• MATERIAL SHOWN
────
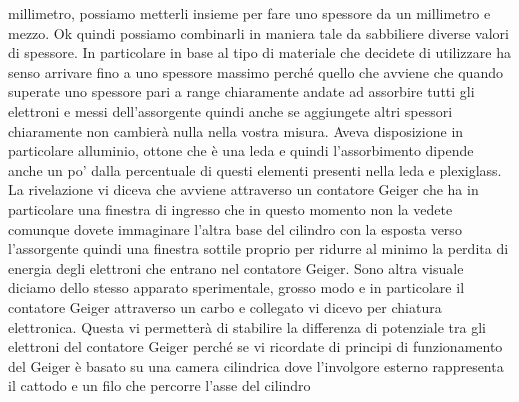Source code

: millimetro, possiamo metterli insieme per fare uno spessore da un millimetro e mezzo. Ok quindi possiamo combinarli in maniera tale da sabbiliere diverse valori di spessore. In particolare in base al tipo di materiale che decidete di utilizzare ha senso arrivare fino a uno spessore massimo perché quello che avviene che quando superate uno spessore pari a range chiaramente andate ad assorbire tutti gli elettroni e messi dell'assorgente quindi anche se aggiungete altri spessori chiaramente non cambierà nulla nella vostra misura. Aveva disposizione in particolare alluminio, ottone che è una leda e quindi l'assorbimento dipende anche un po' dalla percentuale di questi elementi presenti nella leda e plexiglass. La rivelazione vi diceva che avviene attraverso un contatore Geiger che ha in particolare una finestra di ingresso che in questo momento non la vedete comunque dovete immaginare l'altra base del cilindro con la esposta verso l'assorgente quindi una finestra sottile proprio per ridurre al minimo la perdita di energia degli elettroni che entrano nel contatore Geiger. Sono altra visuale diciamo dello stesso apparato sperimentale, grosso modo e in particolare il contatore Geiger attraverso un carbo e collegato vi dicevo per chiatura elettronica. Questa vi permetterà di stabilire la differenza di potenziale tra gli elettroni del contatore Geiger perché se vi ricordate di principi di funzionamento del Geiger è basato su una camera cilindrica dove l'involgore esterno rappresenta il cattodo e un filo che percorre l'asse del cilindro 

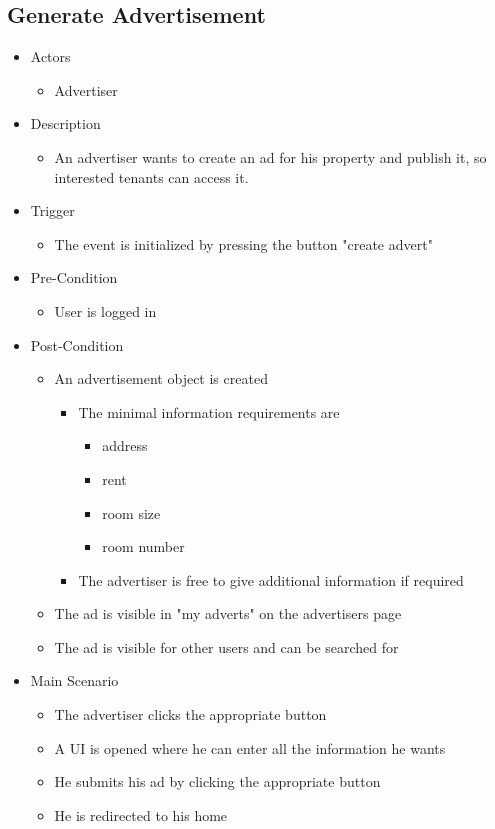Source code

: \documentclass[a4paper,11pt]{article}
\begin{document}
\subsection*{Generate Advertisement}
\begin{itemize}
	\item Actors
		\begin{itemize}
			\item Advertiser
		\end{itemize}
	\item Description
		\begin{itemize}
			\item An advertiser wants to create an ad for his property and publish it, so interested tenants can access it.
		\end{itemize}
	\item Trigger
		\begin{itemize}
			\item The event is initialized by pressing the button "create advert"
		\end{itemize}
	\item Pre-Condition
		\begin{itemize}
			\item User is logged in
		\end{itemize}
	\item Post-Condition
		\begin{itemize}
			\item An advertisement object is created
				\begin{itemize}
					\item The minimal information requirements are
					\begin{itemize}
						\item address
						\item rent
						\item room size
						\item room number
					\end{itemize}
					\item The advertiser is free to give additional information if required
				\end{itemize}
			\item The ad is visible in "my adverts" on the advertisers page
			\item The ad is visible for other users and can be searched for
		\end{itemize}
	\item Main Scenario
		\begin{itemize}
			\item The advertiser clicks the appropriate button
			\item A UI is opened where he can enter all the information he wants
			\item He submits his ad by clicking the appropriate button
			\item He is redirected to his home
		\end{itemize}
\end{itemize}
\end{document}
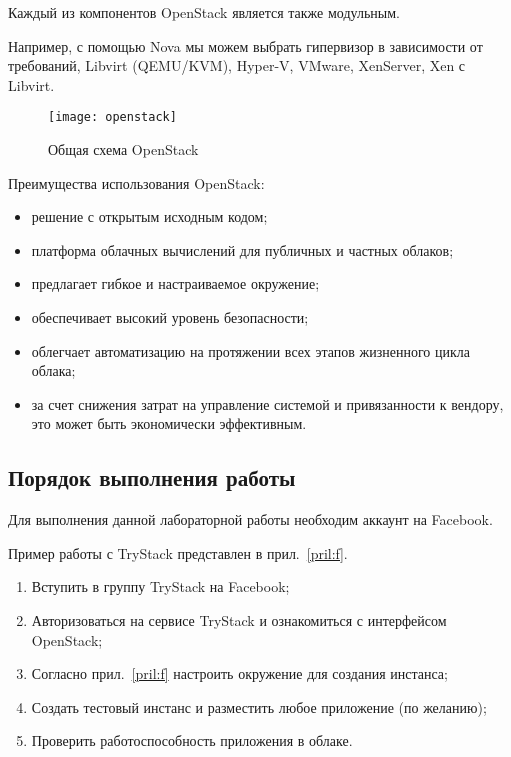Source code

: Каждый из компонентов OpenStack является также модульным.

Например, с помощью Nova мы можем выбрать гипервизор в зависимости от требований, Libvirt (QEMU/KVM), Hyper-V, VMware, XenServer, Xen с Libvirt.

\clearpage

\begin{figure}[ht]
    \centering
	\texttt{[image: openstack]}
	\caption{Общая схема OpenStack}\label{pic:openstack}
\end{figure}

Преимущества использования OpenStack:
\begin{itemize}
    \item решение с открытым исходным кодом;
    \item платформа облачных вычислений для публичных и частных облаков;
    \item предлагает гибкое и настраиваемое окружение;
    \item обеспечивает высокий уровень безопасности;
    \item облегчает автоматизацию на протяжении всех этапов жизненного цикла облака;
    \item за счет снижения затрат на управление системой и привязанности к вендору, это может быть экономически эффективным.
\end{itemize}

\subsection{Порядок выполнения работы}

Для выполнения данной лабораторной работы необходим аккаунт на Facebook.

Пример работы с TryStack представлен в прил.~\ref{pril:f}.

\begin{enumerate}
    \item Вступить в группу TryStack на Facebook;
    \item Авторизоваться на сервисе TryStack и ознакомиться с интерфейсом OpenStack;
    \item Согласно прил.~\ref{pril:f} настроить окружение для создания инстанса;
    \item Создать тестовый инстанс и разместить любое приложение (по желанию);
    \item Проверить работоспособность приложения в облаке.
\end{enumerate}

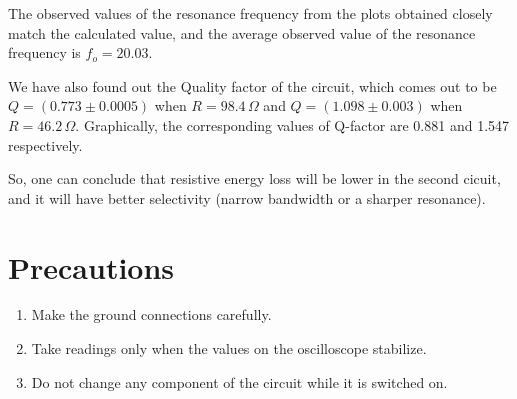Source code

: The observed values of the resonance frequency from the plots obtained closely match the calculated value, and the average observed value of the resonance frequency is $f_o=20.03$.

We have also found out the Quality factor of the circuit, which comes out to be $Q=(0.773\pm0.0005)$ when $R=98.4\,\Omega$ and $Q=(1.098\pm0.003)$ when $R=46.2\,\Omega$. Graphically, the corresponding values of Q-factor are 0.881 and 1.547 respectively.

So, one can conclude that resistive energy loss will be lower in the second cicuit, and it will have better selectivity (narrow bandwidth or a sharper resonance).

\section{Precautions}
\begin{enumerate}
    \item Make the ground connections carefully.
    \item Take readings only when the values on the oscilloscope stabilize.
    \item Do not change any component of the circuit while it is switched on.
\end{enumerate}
────
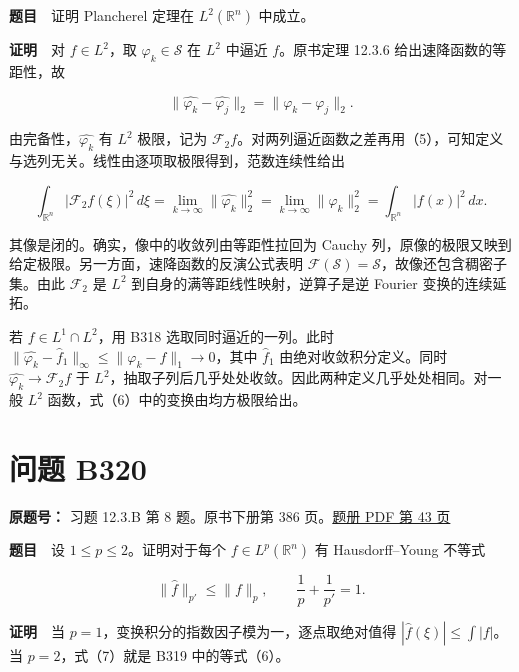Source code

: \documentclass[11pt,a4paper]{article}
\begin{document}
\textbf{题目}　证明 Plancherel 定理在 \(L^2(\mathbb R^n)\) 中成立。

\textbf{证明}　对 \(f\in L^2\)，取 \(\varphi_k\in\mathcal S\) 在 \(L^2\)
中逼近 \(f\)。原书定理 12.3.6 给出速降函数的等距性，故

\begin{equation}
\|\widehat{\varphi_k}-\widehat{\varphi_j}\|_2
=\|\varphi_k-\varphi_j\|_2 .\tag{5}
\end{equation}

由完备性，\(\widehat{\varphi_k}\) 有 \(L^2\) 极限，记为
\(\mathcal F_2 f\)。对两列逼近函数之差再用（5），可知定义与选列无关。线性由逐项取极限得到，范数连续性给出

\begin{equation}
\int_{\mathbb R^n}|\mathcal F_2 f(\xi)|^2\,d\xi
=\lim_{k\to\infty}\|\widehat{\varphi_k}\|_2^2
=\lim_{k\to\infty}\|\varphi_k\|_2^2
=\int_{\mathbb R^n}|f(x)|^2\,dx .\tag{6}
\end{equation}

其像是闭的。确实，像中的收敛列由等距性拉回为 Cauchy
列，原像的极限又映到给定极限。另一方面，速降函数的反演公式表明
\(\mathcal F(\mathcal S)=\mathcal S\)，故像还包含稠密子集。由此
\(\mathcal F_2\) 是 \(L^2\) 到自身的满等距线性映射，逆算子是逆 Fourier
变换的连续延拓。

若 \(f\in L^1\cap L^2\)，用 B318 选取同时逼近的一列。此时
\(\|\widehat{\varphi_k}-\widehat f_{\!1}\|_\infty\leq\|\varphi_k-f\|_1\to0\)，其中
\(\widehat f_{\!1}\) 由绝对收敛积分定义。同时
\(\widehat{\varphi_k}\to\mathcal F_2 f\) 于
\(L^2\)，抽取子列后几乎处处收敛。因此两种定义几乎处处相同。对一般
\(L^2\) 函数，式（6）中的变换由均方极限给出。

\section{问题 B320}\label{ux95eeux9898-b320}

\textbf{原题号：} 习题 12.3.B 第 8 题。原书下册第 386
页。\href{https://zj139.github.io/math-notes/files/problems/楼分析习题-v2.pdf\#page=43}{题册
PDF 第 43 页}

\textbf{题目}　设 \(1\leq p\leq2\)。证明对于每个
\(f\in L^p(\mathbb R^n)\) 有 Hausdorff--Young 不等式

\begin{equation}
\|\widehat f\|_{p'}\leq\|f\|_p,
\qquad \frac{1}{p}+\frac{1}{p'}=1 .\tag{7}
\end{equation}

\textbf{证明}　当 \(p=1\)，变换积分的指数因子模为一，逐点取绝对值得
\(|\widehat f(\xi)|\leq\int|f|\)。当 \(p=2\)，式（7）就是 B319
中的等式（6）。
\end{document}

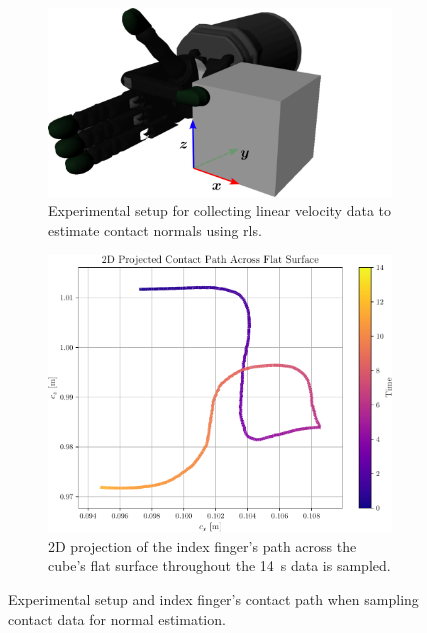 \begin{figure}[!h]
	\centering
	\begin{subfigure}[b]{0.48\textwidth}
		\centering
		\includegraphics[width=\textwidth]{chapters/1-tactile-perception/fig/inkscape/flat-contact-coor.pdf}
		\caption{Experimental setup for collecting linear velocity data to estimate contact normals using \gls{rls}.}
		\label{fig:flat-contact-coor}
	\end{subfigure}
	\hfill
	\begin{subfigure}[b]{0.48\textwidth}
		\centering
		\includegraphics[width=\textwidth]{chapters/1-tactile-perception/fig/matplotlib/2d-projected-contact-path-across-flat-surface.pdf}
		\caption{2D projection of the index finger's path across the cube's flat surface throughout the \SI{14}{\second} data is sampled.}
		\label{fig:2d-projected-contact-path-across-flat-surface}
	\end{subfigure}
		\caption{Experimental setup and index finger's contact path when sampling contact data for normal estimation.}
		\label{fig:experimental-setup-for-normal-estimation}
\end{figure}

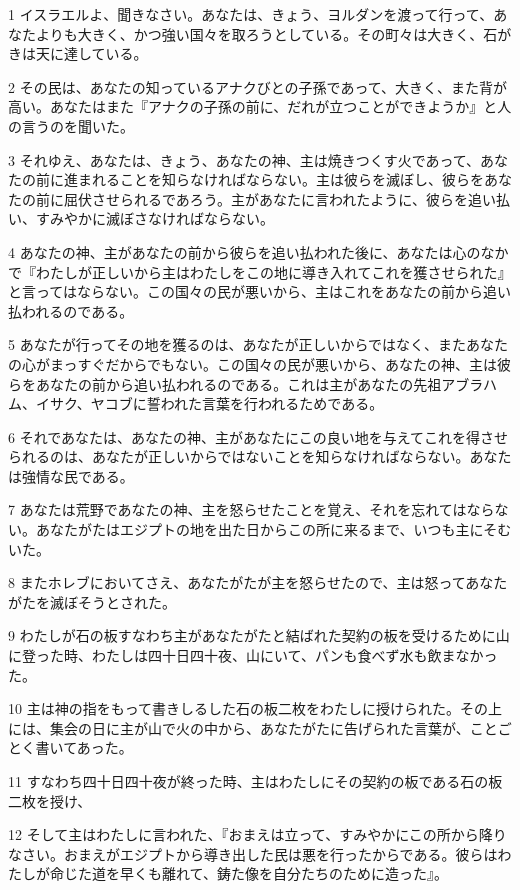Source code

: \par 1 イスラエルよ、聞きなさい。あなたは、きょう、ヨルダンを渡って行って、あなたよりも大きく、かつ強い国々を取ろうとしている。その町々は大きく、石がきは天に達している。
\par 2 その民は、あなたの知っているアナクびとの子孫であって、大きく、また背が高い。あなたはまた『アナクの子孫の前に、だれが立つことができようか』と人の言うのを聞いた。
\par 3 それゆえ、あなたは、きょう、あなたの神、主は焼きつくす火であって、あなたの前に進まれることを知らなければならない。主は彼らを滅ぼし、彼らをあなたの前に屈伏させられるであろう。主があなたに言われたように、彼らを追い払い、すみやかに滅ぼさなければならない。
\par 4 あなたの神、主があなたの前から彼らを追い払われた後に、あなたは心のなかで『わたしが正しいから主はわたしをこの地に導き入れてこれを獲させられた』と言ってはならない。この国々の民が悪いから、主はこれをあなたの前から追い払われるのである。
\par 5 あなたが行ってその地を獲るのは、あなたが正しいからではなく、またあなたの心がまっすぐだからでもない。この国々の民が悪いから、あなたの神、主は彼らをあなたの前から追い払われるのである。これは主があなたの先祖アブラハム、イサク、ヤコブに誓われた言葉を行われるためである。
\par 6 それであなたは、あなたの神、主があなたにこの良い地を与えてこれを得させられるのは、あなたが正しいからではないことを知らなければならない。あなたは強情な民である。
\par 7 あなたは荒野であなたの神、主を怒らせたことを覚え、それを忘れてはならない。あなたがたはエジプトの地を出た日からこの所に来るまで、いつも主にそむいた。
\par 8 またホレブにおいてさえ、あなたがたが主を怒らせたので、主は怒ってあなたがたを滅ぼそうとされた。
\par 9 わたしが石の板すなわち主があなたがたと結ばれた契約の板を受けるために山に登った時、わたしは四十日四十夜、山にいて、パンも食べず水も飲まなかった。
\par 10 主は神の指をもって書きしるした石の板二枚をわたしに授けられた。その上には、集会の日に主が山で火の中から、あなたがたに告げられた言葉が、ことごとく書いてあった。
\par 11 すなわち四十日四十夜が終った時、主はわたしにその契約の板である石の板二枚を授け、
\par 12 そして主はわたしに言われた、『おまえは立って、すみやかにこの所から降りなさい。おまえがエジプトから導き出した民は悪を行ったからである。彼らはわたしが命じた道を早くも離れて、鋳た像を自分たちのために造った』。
────
• PROBLEM DESCRIPTION
When the word "projected" shows up in a line of the entries, pull that line out.

• SOLUTION FOR THIS PROBLEM
		\includegraphics[width=\textwidth]{chapters/1-tactile-perception/fig/matplotlib/2d-projected-contact-path-across-flat-surface.pdf}
		\label{fig:2d-projected-contact-path-across-flat-surface}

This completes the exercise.